### INSTRUCTIONS FOR THE TASK
Working from the entries below, tally each line that holds "SecurityAudit". Give the tally and nothing else.

(Collected data)
──────────

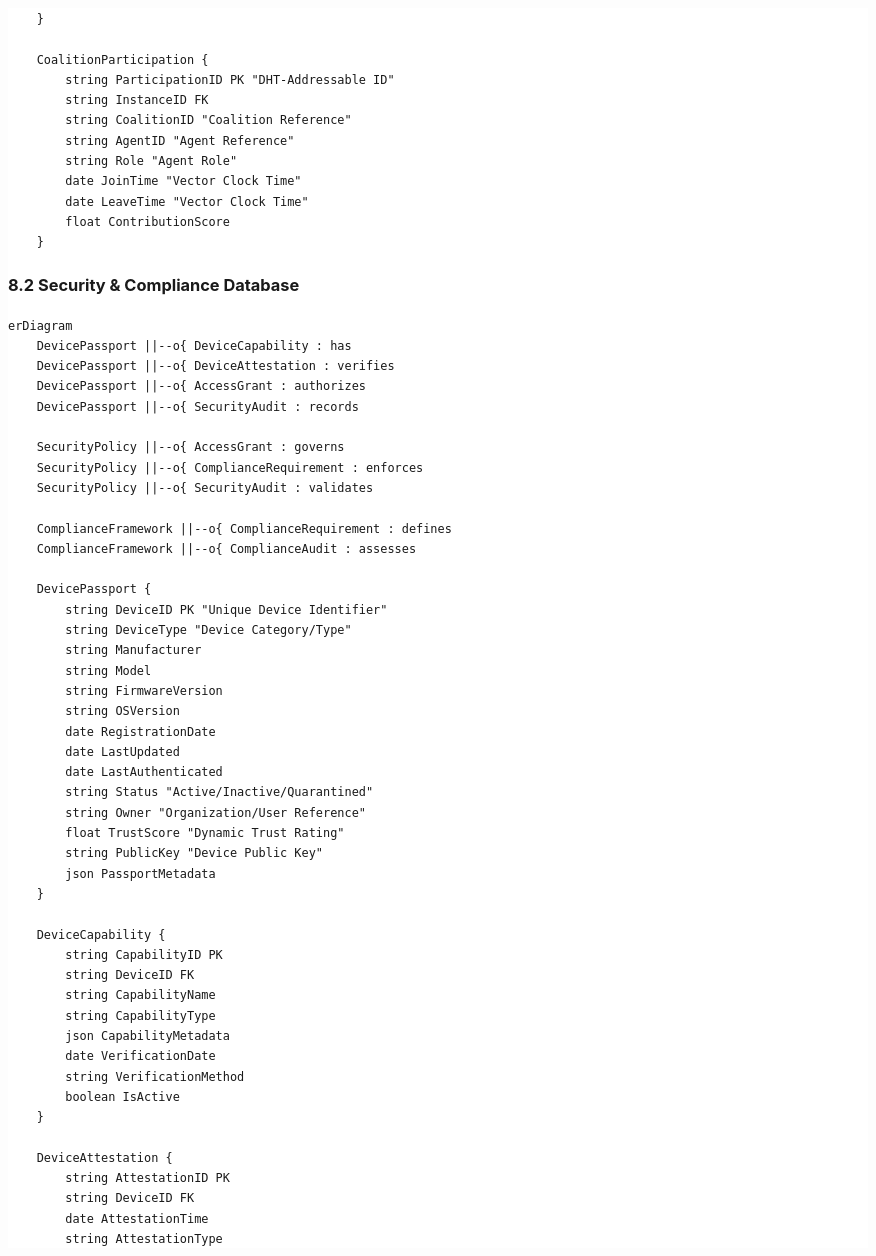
 ```mermaid
    }
    
    CoalitionParticipation {
        string ParticipationID PK "DHT-Addressable ID"
        string InstanceID FK
        string CoalitionID "Coalition Reference"
        string AgentID "Agent Reference"
        string Role "Agent Role"
        date JoinTime "Vector Clock Time"
        date LeaveTime "Vector Clock Time"
        float ContributionScore
    }
```

### 8.2 Security & Compliance Database

```mermaid
erDiagram
    DevicePassport ||--o{ DeviceCapability : has
    DevicePassport ||--o{ DeviceAttestation : verifies
    DevicePassport ||--o{ AccessGrant : authorizes
    DevicePassport ||--o{ SecurityAudit : records
    
    SecurityPolicy ||--o{ AccessGrant : governs
    SecurityPolicy ||--o{ ComplianceRequirement : enforces
    SecurityPolicy ||--o{ SecurityAudit : validates
    
    ComplianceFramework ||--o{ ComplianceRequirement : defines
    ComplianceFramework ||--o{ ComplianceAudit : assesses
    
    DevicePassport {
        string DeviceID PK "Unique Device Identifier"
        string DeviceType "Device Category/Type"
        string Manufacturer
        string Model
        string FirmwareVersion
        string OSVersion
        date RegistrationDate
        date LastUpdated
        date LastAuthenticated
        string Status "Active/Inactive/Quarantined"
        string Owner "Organization/User Reference"
        float TrustScore "Dynamic Trust Rating"
        string PublicKey "Device Public Key"
        json PassportMetadata
    }
    
    DeviceCapability {
        string CapabilityID PK
        string DeviceID FK
        string CapabilityName
        string CapabilityType
        json CapabilityMetadata
        date VerificationDate
        string VerificationMethod
        boolean IsActive
    }
    
    DeviceAttestation {
        string AttestationID PK
        string DeviceID FK
        date AttestationTime
        string AttestationType
```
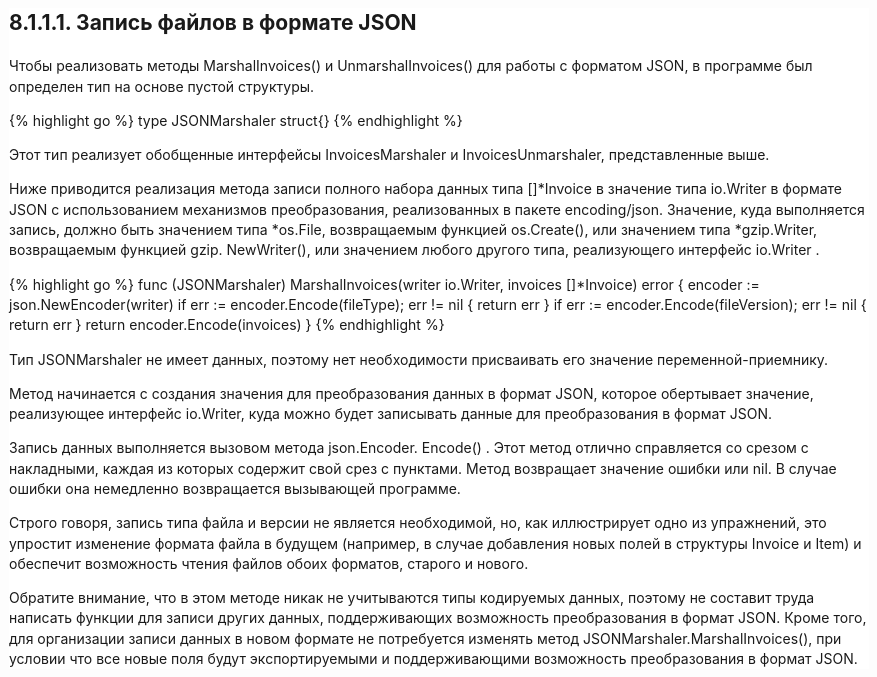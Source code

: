 ## 8.1.1.1. Запись файлов в формате JSON

Чтобы реализовать методы MarshalInvoices() и UnmarshalInvoices()
для работы с форматом JSON, в программе был определен тип на
основе пустой структуры.

{% highlight go %}
type JSONMarshaler struct{}
{% endhighlight %}

Этот тип реализует обобщенные интерфейсы InvoicesMarshaler и
InvoicesUnmarshaler, представленные выше.

Ниже приводится реализация метода записи полного набора данных типа []*Invoice в значение типа io.Writer в формате JSON с использованием механизмов преобразования, реализованных в пакете
encoding/json. Значение, куда выполняется запись, должно быть
значением типа *os.File, возвращаемым функцией os.Create(),
или значением типа *gzip.Writer, возвращаемым функцией gzip.
NewWriter(), или значением любого другого типа, реализующего
интерфейс io.Writer .

{% highlight go %}
func (JSONMarshaler) MarshalInvoices(writer io.Writer,
    invoices []*Invoice) error {
    encoder := json.NewEncoder(writer)
    if err := encoder.Encode(fileType); err != nil {
        return err
    }
    if err := encoder.Encode(fileVersion); err != nil {
        return err
    }
    return encoder.Encode(invoices)
}
{% endhighlight %}

Тип JSONMarshaler не имеет данных, поэтому нет необходимости
присваивать его значение переменной-приемнику.

Метод начинается с создания значения для преобразования данных в формат JSON, которое обертывает значение, реализующее интерфейс io.Writer, куда можно будет записывать данные для преобразования в формат JSON.

Запись данных выполняется вызовом метода json.Encoder.
Encode() . Этот метод отлично справляется со срезом с накладными,
каждая из которых содержит свой срез с пунктами. Метод возвращает значение ошибки или nil. В случае ошибки она немедленно
возвращается вызывающей программе.

Строго говоря, запись типа файла и версии не является необходимой, но, как иллюстрирует одно из упражнений, это упростит изменение формата файла в будущем (например, в случае добавления
новых полей в структуры Invoice и Item) и обеспечит возможность
чтения файлов обоих форматов, старого и нового.

Обратите внимание, что в этом методе никак не учитываются
типы кодируемых данных, поэтому не составит труда написать
функции для записи других данных, поддерживающих возможность преобразования в формат JSON. Кроме того, для организации записи данных в новом формате не потребуется изменять метод
JSONMarshaler.MarshalInvoices(), при условии что все новые поля
будут экспортируемыми и поддерживающими возможность преобразования в формат JSON.
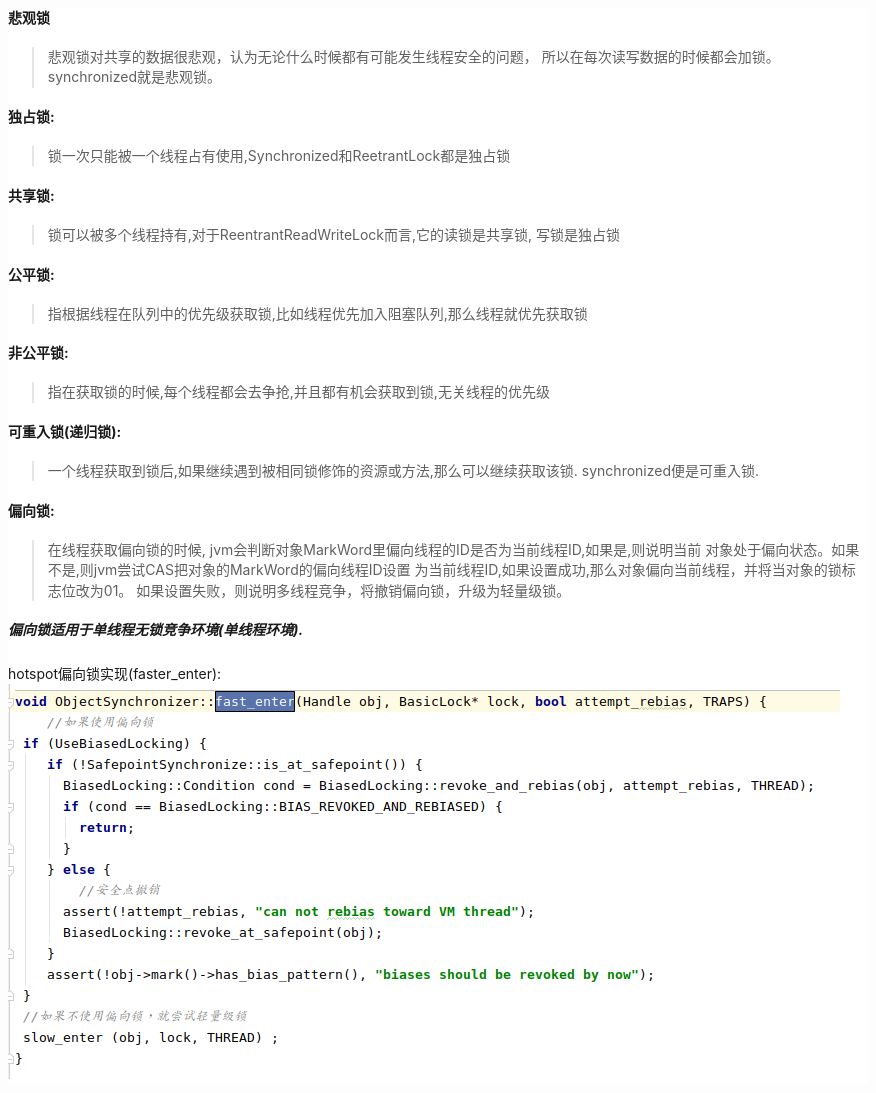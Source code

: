 #### 悲观锁
>悲观锁对共享的数据很悲观，认为无论什么时候都有可能发生线程安全的问题，
>所以在每次读写数据的时候都会加锁。synchronized就是悲观锁。

#### 独占锁:
>锁一次只能被一个线程占有使用,Synchronized和ReetrantLock都是独占锁
    
#### 共享锁:
>锁可以被多个线程持有,对于ReentrantReadWriteLock而言,它的读锁是共享锁,
>写锁是独占锁      

#### 公平锁: 
>指根据线程在队列中的优先级获取锁,比如线程优先加入阻塞队列,那么线程就优先获取锁

#### 非公平锁:
>指在获取锁的时候,每个线程都会去争抢,并且都有机会获取到锁,无关线程的优先级    

#### 可重入锁(递归锁):
>一个线程获取到锁后,如果继续遇到被相同锁修饰的资源或方法,那么可以继续获取该锁.
>synchronized便是可重入锁.

#### 偏向锁:
>在线程获取偏向锁的时候,
>jvm会判断对象MarkWord里偏向线程的ID是否为当前线程ID,如果是,则说明当前
>对象处于偏向状态。如果不是,则jvm尝试CAS把对象的MarkWord的偏向线程ID设置
>为当前线程ID,如果设置成功,那么对象偏向当前线程，并将当对象的锁标志位改为01。
>如果设置失败，则说明多线程竞争，将撤销偏向锁，升级为轻量级锁。

##### 偏向锁适用于单线程无锁竞争环境(单线程环境).

hotspot偏向锁实现(faster_enter):
![偏向锁实现](../img/偏向锁实现.png)
   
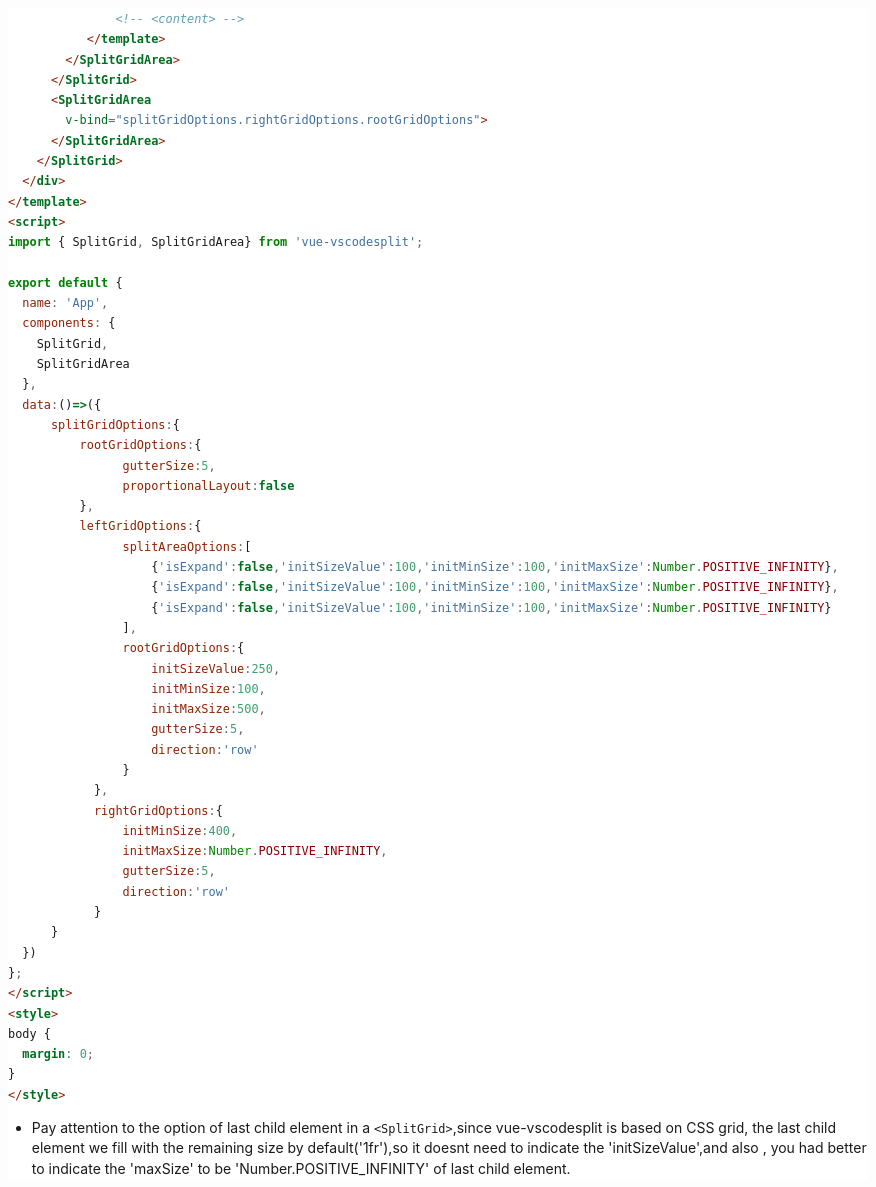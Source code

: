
 ```HTML
               <!-- <content> -->
           </template>
        </SplitGridArea>
      </SplitGrid>
      <SplitGridArea 
        v-bind="splitGridOptions.rightGridOptions.rootGridOptions">
      </SplitGridArea>
    </SplitGrid>
  </div>
</template>
<script>
import { SplitGrid, SplitGridArea} from 'vue-vscodesplit';

export default {
  name: 'App',
  components: {
    SplitGrid,
    SplitGridArea
  },
  data:()=>({
      splitGridOptions:{
          rootGridOptions:{
                gutterSize:5,
                proportionalLayout:false
          },
          leftGridOptions:{
                splitAreaOptions:[
                    {'isExpand':false,'initSizeValue':100,'initMinSize':100,'initMaxSize':Number.POSITIVE_INFINITY},
                    {'isExpand':false,'initSizeValue':100,'initMinSize':100,'initMaxSize':Number.POSITIVE_INFINITY},
                    {'isExpand':false,'initSizeValue':100,'initMinSize':100,'initMaxSize':Number.POSITIVE_INFINITY}
                ],
                rootGridOptions:{
                    initSizeValue:250,
                    initMinSize:100,
                    initMaxSize:500,
                    gutterSize:5,
                    direction:'row'
                }
            },
            rightGridOptions:{
                initMinSize:400,
                initMaxSize:Number.POSITIVE_INFINITY,
                gutterSize:5,
                direction:'row'
            }
      }
  })
};
</script>
<style>
body {
  margin: 0;
}
</style>

```
- Pay attention to the option of last child element in a `<SplitGrid>`,since vue-vscodesplit is based on CSS grid, the last child element we fill with the remaining size by default('1fr'),so it doesnt need to indicate the 'initSizeValue',and also , you had better to indicate the 'maxSize' to be 'Number.POSITIVE_INFINITY' of last child element.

──────────

### COMPLETED EXERCISE
2